In this section, you learn about Microsoft Azure SQL Database, a PaaS offering for relational data.
This skill covers how to:
Choose the appropriate database tier and performance level
Configure and perform point in time recovery
Enable geo-replication
Import and export data and schema
Scale Azure SQL databases
Manage elastic pools, including DTUs and eDTUs
Manage limits and resource governor
Implement Azure SQL Data Sync
Implement graph database functionality in Azure SQL
Choosing a SQL Database tier used to be simply a matter of storage space. Recently, Microsoft added new tiers that also affect the performance of SQL Database. This tiered pricing is called Service Tiers. There are three service tiers to choose from, and while they still each have restrictions on storage space, they also have some differences that might affect your choice. The major difference is in a measurement called database throughput units (DTUs). A DTU is a blended measure of CPU, memory, disk reads, and disk writes. Because SQL Database is a shared resource with other Azure customers, sometimes performance is not stable or predictable. As you go up in performance tiers, you also get better predictability in performance.
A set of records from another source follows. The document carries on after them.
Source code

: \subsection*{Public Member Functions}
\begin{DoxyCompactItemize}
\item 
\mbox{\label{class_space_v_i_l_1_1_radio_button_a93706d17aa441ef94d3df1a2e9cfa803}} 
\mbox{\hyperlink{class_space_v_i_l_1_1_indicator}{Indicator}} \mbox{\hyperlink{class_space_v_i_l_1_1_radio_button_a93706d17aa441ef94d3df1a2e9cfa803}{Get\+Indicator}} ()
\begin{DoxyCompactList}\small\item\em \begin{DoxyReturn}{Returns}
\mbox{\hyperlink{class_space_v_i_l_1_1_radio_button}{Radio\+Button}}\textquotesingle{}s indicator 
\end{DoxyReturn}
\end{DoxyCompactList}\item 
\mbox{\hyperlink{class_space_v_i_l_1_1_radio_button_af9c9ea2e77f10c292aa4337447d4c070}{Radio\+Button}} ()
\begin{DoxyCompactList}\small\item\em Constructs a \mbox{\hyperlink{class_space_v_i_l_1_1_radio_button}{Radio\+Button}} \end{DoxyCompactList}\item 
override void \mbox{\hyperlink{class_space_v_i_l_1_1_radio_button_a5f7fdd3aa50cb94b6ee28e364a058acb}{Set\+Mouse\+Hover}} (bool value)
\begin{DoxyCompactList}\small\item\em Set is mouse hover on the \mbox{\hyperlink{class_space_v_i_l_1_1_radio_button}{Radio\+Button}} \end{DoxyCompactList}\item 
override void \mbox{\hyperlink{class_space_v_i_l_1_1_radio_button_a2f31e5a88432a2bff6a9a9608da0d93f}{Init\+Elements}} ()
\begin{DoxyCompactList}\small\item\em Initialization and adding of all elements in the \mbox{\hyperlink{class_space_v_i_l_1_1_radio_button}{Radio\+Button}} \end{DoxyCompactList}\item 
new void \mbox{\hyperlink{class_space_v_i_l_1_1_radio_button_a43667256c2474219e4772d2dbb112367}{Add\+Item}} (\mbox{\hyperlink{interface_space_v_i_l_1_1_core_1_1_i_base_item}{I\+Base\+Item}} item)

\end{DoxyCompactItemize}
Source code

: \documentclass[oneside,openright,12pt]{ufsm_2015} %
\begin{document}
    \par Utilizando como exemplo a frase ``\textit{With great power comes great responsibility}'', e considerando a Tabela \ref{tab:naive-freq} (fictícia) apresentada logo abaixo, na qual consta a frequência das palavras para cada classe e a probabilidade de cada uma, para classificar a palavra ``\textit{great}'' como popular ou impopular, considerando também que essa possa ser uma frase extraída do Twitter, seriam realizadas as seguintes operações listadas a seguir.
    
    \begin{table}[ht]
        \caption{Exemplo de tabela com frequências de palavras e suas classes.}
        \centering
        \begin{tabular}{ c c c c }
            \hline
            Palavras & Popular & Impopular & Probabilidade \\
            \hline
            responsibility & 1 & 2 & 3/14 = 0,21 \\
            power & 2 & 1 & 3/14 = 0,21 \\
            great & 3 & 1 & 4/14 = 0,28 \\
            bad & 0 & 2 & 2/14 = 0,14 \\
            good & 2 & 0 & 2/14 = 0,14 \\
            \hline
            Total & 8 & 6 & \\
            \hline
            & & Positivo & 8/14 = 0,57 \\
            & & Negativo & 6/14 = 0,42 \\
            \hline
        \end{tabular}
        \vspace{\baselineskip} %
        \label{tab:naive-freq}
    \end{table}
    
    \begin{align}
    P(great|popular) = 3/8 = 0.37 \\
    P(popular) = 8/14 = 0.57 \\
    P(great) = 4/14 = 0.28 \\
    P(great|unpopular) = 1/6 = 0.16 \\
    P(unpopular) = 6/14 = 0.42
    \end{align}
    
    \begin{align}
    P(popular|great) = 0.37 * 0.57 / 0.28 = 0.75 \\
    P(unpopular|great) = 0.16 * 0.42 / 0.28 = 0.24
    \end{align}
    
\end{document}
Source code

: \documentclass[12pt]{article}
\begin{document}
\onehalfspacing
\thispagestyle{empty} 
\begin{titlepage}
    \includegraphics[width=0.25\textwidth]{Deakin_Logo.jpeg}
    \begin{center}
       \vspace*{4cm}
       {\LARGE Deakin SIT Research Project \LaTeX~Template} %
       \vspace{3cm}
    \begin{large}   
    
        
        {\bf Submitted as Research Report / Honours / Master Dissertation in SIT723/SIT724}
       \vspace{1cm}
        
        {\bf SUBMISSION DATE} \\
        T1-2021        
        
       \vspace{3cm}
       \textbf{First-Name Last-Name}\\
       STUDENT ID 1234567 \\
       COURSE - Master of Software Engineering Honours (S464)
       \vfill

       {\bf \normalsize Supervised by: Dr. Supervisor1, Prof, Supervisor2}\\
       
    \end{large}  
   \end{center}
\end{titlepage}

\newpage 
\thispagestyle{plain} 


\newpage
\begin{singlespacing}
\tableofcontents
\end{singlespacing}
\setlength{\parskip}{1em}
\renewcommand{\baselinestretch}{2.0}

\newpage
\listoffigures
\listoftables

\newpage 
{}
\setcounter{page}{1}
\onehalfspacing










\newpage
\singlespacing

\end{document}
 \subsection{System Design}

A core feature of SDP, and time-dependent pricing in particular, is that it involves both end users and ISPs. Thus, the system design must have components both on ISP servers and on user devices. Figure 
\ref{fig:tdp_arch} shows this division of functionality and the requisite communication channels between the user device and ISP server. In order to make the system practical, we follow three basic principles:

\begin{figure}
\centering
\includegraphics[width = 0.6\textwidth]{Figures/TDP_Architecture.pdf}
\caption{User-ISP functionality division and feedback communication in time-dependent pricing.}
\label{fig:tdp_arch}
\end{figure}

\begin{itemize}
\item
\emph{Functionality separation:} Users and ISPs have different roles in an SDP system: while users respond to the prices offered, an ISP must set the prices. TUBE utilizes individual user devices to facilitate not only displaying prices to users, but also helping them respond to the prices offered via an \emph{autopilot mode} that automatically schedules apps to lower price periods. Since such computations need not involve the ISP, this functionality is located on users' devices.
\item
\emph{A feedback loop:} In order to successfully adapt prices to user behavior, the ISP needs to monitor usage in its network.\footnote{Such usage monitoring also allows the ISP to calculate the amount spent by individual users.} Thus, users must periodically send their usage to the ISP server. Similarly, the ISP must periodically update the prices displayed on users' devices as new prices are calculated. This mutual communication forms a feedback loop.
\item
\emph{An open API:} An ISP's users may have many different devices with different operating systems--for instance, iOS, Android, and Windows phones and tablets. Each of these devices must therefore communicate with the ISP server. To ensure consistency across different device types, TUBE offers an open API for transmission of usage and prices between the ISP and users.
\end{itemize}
Basic Basic tier is meant for light workloads. There is only one performance level of the basic service tier. This level is good for small use, new projects, testing, development, or learning.
Standard Standard tier is used for most production online transaction processing (OLTP) databases. The performance is more predictable than the basic tier. In addition, there are four performance levels under this tier, levels S0 to S3 (S4 – S12 are currently in preview).
Premium Premium tier continues to scale at the same level as the standard tier. In addition, performance is typically measured in seconds. For instance, the basic tier can handle 16,600 transactions per hour. The standard/S2 level can handle 2,570 transactions per minute. The top tier of premium can handle 735 transactions per second. That translates to 2,645,000 per hour in basic tier terminology.
More Info: Sql Database Tiers and Throughput
For more information on SQL Database tiers, see: http://msdn.microsoft.com/en-us/library/azure/dn741336.aspx.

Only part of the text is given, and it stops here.